因柳扶風平時不讓人貼身伺候,初一、十五起初並不曉得柳扶風昏倒了,只是十五抱著一盆洗好的衣服準備送去柳扶風屋裏時才發覺柳扶風倒在地上。她見著柳扶風昏倒在清晏園裏便讓著初一和她一起把柳扶風擡進屋子,可能是倒在青磚地上著了涼,她們不但叫不醒她,反而一聲聲的聽著胡言亂語起來,伸手探上腦門才發現她發燒了。

她們去找司馬夫人,可司馬夫人根本不見她們,交代下人和她們說新媳婦的一切事物都由二叔處理,她在為兒子守靈,任何人不得打擾。

十五回到清晏園氣得跺腳,沒有當家的允許她們那裏能私自去請大夫!就是請來了也沒錢付給人家啊!她眼睛滴溜溜的轉了轉,想來想去都覺得只能找大將軍來救小姐了,大將軍說過往後小姐的事情都通秉他來處理,那麽她便冒死跑到殿前司去找大將軍吧!

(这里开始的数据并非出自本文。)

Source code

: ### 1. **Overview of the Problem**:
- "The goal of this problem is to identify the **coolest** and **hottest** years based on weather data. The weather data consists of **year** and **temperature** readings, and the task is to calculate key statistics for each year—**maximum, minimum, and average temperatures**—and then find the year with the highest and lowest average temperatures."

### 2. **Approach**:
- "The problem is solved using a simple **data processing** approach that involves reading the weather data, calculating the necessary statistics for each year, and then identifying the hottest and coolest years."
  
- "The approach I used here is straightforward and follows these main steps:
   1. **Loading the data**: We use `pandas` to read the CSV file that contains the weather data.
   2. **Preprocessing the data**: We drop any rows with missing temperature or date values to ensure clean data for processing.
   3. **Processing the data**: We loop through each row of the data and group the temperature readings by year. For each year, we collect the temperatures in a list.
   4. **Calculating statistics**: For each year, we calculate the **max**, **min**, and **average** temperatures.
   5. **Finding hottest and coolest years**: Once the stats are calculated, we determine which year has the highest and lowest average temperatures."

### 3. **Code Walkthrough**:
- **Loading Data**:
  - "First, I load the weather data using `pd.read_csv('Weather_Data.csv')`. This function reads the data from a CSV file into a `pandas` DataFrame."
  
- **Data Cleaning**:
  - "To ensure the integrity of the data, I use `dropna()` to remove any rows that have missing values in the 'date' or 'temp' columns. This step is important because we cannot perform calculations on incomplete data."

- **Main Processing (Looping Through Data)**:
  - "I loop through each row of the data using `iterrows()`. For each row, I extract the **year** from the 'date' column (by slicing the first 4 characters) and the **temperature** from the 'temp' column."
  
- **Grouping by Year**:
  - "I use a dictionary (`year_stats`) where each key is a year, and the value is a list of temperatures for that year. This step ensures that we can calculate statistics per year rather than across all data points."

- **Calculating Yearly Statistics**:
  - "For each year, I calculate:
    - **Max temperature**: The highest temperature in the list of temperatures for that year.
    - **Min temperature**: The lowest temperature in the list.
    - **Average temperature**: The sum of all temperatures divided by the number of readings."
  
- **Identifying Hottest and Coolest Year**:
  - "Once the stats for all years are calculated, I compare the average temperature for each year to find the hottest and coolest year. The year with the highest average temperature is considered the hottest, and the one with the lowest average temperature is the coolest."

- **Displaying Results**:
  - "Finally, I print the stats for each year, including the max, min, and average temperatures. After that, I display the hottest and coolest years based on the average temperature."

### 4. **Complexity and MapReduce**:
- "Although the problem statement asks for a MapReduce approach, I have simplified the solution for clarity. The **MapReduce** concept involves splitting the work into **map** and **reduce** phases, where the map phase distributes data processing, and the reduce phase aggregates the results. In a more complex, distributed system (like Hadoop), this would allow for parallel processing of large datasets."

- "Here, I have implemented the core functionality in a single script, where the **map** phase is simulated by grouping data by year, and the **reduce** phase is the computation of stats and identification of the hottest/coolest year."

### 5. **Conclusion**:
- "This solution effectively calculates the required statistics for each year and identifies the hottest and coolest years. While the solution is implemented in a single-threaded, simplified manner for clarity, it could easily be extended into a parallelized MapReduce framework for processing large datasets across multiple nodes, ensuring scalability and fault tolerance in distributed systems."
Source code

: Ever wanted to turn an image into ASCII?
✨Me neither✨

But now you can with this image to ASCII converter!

她讓初一帶著幾個人好生照顧柳扶風,自己徒步快速往殿前司跑去。

好容易到了殿前司,可她只是個丫頭,她沒身份求見大將軍啊!急的滿腦門的汗水,可無論她怎樣急也沒用,殿前司門口的侍衛是不可能為她個丫頭去打擾都指揮使大人處理軍務的。

只是說來也巧,她站在門口徘徊了好一會,竟見到卞清風從裏頭出來。這卞清風她是見過的,那次在雨瀾軒可是他交代了她和初一要照顧好小姐,同時也是盯好小姐,若是小姐有什麽不正常的舉動要立時向他稟告。

“卞大人,卞大人……”十五大喊了兩聲又朝著卞清風的方向招著手。

卞清風皺了皺眉,本以為十五叫他是柳扶風做了什麽對將軍不好的事情,可她卻說的是柳扶風生病了。生病就去請大夫,大將軍又不是大夫,那柳扶風不過是小小的發熱之癥,有何了不得!竟跑到殿前司的大門口來鬧騰了,真是不像話!

他十分不悅的說道:“誰讓你找到這裏來的,這裏是殿前司,你當是府裏嗎?夫人在府裏,有事去請夫人處理。”

他說罷擡腳便走,十五見了忙上前擋住他前去的路,這卞大人好無情啊!

她堆著一臉的笑討好道:“卞大人留步,卞大人留步啊!”黑眼珠溜了一圈,趕忙說道:“我家姑爺剛去不久,夫人日日傷心的守在靈堂裏,人都憔悴了一大圈兒,奴婢這哪兒還敢去打擾夫人呢!況且大將軍之前說過小姐的事情都交由他處理,所以奴婢才鬥膽前來請求大將軍救救小姐。”她是個奴婢,可不敢嚼夫人的舌根,只能這麽說了,希望這卞大人能通些人情,快些稟告大將軍處理。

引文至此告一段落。